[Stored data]
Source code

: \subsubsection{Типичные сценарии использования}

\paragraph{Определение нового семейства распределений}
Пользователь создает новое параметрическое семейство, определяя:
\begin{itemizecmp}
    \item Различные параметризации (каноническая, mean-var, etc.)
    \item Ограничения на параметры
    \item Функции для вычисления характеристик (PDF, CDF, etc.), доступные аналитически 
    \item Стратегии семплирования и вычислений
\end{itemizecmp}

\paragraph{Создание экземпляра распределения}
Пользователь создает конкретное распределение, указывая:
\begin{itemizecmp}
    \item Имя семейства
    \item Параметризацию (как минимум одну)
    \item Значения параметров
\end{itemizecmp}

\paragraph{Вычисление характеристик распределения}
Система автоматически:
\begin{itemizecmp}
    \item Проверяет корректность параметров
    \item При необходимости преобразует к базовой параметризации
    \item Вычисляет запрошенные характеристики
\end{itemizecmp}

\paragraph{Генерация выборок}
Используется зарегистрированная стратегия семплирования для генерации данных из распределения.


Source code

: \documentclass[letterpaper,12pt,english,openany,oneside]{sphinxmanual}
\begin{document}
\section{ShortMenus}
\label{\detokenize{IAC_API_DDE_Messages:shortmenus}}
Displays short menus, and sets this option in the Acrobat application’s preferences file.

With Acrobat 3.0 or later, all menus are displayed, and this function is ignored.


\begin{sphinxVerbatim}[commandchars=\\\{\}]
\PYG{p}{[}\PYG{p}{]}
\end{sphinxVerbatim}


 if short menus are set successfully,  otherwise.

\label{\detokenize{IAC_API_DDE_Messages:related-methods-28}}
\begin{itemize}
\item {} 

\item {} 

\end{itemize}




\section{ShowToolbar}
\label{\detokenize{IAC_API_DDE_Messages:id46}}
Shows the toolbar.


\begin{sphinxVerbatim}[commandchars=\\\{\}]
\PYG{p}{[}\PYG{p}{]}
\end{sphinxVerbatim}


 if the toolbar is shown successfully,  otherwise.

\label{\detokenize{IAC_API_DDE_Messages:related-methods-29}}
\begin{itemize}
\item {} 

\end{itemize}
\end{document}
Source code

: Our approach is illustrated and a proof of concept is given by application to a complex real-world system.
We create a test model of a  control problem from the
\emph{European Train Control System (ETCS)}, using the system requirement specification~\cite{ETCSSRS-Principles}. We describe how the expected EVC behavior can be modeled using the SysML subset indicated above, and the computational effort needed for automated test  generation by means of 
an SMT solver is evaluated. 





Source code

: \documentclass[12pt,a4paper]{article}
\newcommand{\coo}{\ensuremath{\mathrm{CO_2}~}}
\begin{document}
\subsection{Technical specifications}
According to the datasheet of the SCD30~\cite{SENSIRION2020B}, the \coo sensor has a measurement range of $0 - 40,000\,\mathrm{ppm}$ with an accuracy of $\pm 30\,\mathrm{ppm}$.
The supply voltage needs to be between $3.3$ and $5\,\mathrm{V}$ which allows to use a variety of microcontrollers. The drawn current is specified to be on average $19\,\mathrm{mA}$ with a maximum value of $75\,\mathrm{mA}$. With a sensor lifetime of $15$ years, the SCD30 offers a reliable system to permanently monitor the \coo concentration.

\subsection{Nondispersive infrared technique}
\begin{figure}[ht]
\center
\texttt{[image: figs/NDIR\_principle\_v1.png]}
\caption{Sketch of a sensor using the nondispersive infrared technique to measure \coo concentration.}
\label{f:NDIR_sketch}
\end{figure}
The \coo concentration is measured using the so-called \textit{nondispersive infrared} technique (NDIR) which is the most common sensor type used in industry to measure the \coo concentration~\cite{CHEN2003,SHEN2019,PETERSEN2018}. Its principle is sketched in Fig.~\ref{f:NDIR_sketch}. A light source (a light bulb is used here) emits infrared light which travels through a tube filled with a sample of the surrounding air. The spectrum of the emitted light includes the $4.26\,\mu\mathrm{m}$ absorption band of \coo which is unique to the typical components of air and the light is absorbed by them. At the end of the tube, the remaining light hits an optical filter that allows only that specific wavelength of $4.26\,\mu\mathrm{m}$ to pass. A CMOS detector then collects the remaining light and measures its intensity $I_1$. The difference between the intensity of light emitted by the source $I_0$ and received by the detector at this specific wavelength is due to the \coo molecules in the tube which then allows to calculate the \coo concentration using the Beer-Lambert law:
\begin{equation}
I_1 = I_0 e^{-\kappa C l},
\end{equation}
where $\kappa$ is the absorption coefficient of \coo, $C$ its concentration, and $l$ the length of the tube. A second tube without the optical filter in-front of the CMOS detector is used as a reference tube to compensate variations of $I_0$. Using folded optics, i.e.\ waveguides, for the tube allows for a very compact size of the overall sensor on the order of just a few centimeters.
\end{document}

Your task »
Retype the data exactly.

Exercise result »
Source code

: \subsubsection{Типичные сценарии использования}

\paragraph{Определение нового семейства распределений}
Пользователь создает новое параметрическое семейство, определяя:
\begin{itemizecmp}
    \item Различные параметризации (каноническая, mean-var, etc.)
    \item Ограничения на параметры
    \item Функции для вычисления характеристик (PDF, CDF, etc.), доступные аналитически 
    \item Стратегии семплирования и вычислений
\end{itemizecmp}

\paragraph{Создание экземпляра распределения}
Пользователь создает конкретное распределение, указывая:
\begin{itemizecmp}
    \item Имя семейства
    \item Параметризацию (как минимум одну)
    \item Значения параметров
\end{itemizecmp}

\paragraph{Вычисление характеристик распределения}
Система автоматически:
\begin{itemizecmp}
    \item Проверяет корректность параметров
    \item При необходимости преобразует к базовой параметризации
    \item Вычисляет запрошенные характеристики
\end{itemizecmp}

\paragraph{Генерация выборок}
Используется зарегистрированная стратегия семплирования для генерации данных из распределения.


Source code

: \documentclass[letterpaper,12pt,english,openany,oneside]{sphinxmanual}
\begin{document}
\section{ShortMenus}
\label{\detokenize{IAC_API_DDE_Messages:shortmenus}}
Displays short menus, and sets this option in the Acrobat application’s preferences file.

With Acrobat 3.0 or later, all menus are displayed, and this function is ignored.


\begin{sphinxVerbatim}[commandchars=\\\{\}]
\PYG{p}{[}\PYG{p}{]}
\end{sphinxVerbatim}


 if short menus are set successfully,  otherwise.

\label{\detokenize{IAC_API_DDE_Messages:related-methods-28}}
\begin{itemize}
\item {} 

\item {} 

\end{itemize}




\section{ShowToolbar}
\label{\detokenize{IAC_API_DDE_Messages:id46}}
Shows the toolbar.


\begin{sphinxVerbatim}[commandchars=\\\{\}]
\PYG{p}{[}\PYG{p}{]}
\end{sphinxVerbatim}


 if the toolbar is shown successfully,  otherwise.

\label{\detokenize{IAC_API_DDE_Messages:related-methods-29}}
\begin{itemize}
\item {} 

\end{itemize}
\end{document}
Source code

: Our approach is illustrated and a proof of concept is given by application to a complex real-world system.
We create a test model of a  control problem from the
\emph{European Train Control System (ETCS)}, using the system requirement specification~\cite{ETCSSRS-Principles}. We describe how the expected EVC behavior can be modeled using the SysML subset indicated above, and the computational effort needed for automated test  generation by means of 
an SMT solver is evaluated. 





Source code

: \documentclass[12pt,a4paper]{article}
\newcommand{\coo}{\ensuremath{\mathrm{CO_2}~}}
\begin{document}
\subsection{Technical specifications}
According to the datasheet of the SCD30~\cite{SENSIRION2020B}, the \coo sensor has a measurement range of $0 - 40,000\,\mathrm{ppm}$ with an accuracy of $\pm 30\,\mathrm{ppm}$.
The supply voltage needs to be between $3.3$ and $5\,\mathrm{V}$ which allows to use a variety of microcontrollers. The drawn current is specified to be on average $19\,\mathrm{mA}$ with a maximum value of $75\,\mathrm{mA}$. With a sensor lifetime of $15$ years, the SCD30 offers a reliable system to permanently monitor the \coo concentration.

\subsection{Nondispersive infrared technique}
\begin{figure}[ht]
\center
\texttt{[image: figs/NDIR\_principle\_v1.png]}
\caption{Sketch of a sensor using the nondispersive infrared technique to measure \coo concentration.}
\label{f:NDIR_sketch}
\end{figure}
The \coo concentration is measured using the so-called \textit{nondispersive infrared} technique (NDIR) which is the most common sensor type used in industry to measure the \coo concentration~\cite{CHEN2003,SHEN2019,PETERSEN2018}. Its principle is sketched in Fig.~\ref{f:NDIR_sketch}. A light source (a light bulb is used here) emits infrared light which travels through a tube filled with a sample of the surrounding air. The spectrum of the emitted light includes the $4.26\,\mu\mathrm{m}$ absorption band of \coo which is unique to the typical components of air and the light is absorbed by them. At the end of the tube, the remaining light hits an optical filter that allows only that specific wavelength of $4.26\,\mu\mathrm{m}$ to pass. A CMOS detector then collects the remaining light and measures its intensity $I_1$. The difference between the intensity of light emitted by the source $I_0$ and received by the detector at this specific wavelength is due to the \coo molecules in the tube which then allows to calculate the \coo concentration using the Beer-Lambert law:
\begin{equation}
I_1 = I_0 e^{-\kappa C l},
\end{equation}
where $\kappa$ is the absorption coefficient of \coo, $C$ its concentration, and $l$ the length of the tube. A second tube without the optical filter in-front of the CMOS detector is used as a reference tube to compensate variations of $I_0$. Using folded optics, i.e.\ waveguides, for the tube allows for a very compact size of the overall sensor on the order of just a few centimeters.
\end{document}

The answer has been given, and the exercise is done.